• [WHAT TO DO]:
What is the number of lines in the data holding the word "club"? Give that number by itself.

• [DATA IN THIS EXERCISE]:

^^^^^^^^

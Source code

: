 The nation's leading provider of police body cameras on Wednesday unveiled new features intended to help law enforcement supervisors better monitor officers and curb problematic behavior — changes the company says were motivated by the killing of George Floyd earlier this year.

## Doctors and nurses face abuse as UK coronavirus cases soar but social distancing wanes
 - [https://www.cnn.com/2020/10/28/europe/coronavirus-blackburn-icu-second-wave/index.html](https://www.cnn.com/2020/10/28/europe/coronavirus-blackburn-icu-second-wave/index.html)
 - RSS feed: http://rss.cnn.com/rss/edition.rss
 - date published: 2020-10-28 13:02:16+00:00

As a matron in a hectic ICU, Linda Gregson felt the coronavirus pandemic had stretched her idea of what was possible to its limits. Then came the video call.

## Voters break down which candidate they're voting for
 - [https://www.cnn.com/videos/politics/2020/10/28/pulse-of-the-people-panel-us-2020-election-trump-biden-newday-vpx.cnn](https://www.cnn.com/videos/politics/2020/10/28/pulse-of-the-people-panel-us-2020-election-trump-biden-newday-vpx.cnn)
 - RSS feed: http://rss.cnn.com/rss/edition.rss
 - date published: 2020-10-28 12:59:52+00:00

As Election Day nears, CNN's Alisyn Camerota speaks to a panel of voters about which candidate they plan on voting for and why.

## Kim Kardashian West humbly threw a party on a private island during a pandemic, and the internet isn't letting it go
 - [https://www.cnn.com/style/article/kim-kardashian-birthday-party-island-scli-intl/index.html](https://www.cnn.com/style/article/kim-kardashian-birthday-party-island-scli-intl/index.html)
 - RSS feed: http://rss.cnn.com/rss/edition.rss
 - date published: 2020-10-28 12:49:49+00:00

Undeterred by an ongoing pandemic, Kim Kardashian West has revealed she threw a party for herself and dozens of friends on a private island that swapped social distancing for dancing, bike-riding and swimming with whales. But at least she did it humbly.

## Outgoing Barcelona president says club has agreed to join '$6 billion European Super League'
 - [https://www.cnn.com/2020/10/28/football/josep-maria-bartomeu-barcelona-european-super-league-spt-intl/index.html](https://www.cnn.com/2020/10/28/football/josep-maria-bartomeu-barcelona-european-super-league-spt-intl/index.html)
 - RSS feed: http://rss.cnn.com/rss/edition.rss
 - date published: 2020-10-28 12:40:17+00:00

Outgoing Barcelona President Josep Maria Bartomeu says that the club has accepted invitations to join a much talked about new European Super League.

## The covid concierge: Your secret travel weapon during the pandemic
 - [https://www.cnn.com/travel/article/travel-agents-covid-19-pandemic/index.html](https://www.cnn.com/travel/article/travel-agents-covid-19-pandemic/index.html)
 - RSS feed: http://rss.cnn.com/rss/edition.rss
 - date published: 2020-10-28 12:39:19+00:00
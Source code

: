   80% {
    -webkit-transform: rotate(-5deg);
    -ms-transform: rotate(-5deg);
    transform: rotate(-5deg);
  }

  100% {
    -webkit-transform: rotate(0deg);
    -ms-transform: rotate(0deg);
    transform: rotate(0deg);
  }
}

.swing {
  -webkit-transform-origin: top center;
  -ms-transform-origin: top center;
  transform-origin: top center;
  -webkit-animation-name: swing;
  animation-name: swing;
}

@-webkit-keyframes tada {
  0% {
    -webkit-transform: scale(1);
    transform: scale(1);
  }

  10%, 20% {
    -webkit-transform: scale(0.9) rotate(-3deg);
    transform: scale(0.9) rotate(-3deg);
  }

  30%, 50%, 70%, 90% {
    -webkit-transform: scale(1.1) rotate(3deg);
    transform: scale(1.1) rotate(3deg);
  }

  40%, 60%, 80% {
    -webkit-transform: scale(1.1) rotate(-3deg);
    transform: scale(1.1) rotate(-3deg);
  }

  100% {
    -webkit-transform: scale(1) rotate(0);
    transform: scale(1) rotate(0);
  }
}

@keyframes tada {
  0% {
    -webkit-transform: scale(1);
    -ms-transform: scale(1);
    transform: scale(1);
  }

^^^^^^^^

• [TASK OUTPUT]:
2